Пастернак – Цветаевой

30/VII/26

Если я примусь отвечать тебе, все будет продолжаться деятельно и документально. Или ты веришь в перемены? Нет, главное было сказано навсегда. Исходные положенья нерушимы. Нас поставило рядом. В том, чем мы проживем,

в чем умрем и в чем останемся. Это фатально, это провода судьбы, это вне воли.

Теперь о воле. В планы моей воли входит не писать тебе и ухватиться за твою невозможность писать мне как за обещанье не писать. При этом я не считаюсь ни с тобой ни с собой. Оба сильные и мне их не жаль. Дай Бог и другим так. Я не знаю, сколько это будет продолжаться. Либо это приведет ко благу, либо этому не бывать.

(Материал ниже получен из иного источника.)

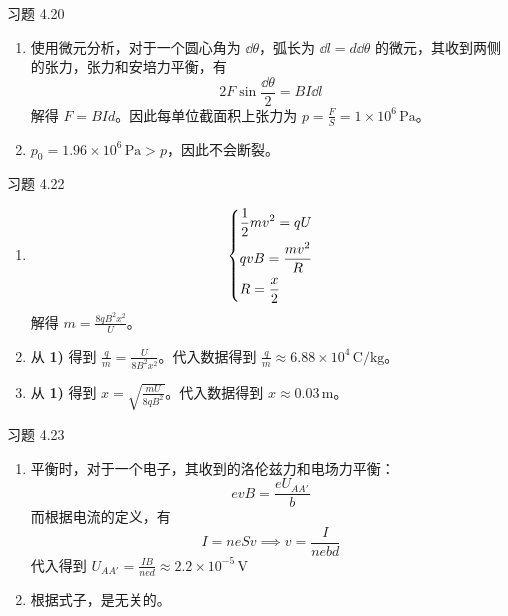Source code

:\begin{problem}
	习题 4.20
	\begin{solution}
		\begin{enumerate}
			\item[\textbf{1)}] 使用微元分析，对于一个圆心角为 $\dd{\theta}$，弧长为 $\dd{l} = d \dd{\theta}$ 的微元，其收到两侧的张力，张力和安培力平衡，有
			$$
			2 F \sin \frac{\dd{\theta}}{2} = B I \dd{l}
			$$
			解得 $F = B I d$。因此每单位截面积上张力为 $p = \frac{F}{S} = 1 \times 10^{6} \,\mathrm{Pa}$。

			\item[\textbf{2)}] $p_0 = 1.96 \times 10^{6} \,\mathrm{Pa} > p$，因此不会断裂。
		\end{enumerate}
	\end{solution}
\end{problem}

\begin{problem}
	习题 4.22
	\begin{solution}
		\begin{enumerate}
			\item[\textbf{1)}]
			$$
			\begin{dcases}
				\frac{1}{2} m v^2 = q U \\
				q v B = \frac{m v^2}{R} \\
				R = \frac{x}{2}
			\end{dcases}
			$$
			解得 $m = \frac{8 q B^2 x^2}{U}$。

			\item[\textbf{2)}] 从 \textbf{1)} 得到 $\frac{q}{m} = \frac{U}{8 B^2 x^2}$。代入数据得到 $\frac{q}{m} \approx 6.88 \times 10^{4} \,\mathrm{C / kg}$。

			\item[\textbf{3)}] 从 \textbf{1)} 得到 $x = \sqrt{\frac{m U}{8 q B^2}}$。代入数据得到 $x \approx 0.03 \,\mathrm{m}$。
		\end{enumerate}
	\end{solution}
\end{problem}

\begin{problem}
	习题 4.23
	\begin{solution}
		\begin{enumerate}
			\item[\textbf{1)}] 平衡时，对于一个电子，其收到的洛伦兹力和电场力平衡：
			$$
			e v B = \frac{e U_{AA'}}{b}
			$$
			而根据电流的定义，有
			$$
			I = n e S v \implies v = \frac{I}{n e b d}
			$$
			代入得到 $U_{AA'} = \frac{I B}{n e d} \approx 2.2 \times 10^{-5} \,\mathrm{V}$

			\item[\textbf{2)}] 根据式子，是无关的。
		\end{enumerate}
	\end{solution}
\end{problem}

И ты мне не задашь вопроса: к чьему? Благом может быть лишь благо абсолютной деятельной правды.

Не старайся понять.

Я не могу писать тебе и ты мне не пиши.

Когда твой адрес переменится, пришли мне новый. Это обязательно!

Позволь мне не рассказывать себя и не перечислять отдельных шагов, которые я делаю чистосердечно и добровольно.

До полного свиданья. Прости мне все промахи и оплошности, допущенные в отношенья тебя. Твоей клятвы в дружбе и обещанья, подчеркнутого карандашом (обещанья выехать ко мне), никогда тебе не возвращу назад. Расстаюсь на этом. Про себя не говорю, ты все знаешь.

Не забудь про адрес, умоляю тебя.

Еще до того, как тебе напишет Асеев, расскажу это тебе сам. Зимой у Бриков пробовал читать «Поэму Конца». У нас были шероховатые отношенья, читать я принялся в ответ на просьбу прочесть что-нибудь свое, верно вообще вид у меня был вызывающий. Мне и не преминули отомстить самым чувствительным образом. Я не мог вынести этого пренебреженья и бросил на второй странице. Я возмутился, стал шуметь, вечер был безобразный. На прошлой неделе я дал Асееву, который тогда тоже присутствовал, прочесть Поэму Конца и Крысолова в печатных оттисках. Я дал ему месяц на прочтение и для спокойного, ничем не связанного отзыва. Он позвонил мне рано утром по телефону, под сильнейшим впечатлением этой ни с чем не сравнимой, гениальной вещи. Потом я ее слышал в его изумительном чтении на квартире Бриков. Лиля и Маяковский в Крыму. Асеевский ученик и любимец, Кирсанов, пальцы изъязвил чернилами, переписывая ее. Кажется он это сделал в одну ночь. Асеев читал и Крысолова, тоже чудесно, на разные голоса. Мы проразбирали тебя до четырех часов ночи. Они мечтают о перепечатке Поэмы в Лефе. Я не спрашиваю твоего согласия, потому что считаю мечту неосуществимой. Главлит не допустит твоего имени, а до Главлита верно и Маяковский, относительно которого все уверены, что вещь ему понравилась безумно.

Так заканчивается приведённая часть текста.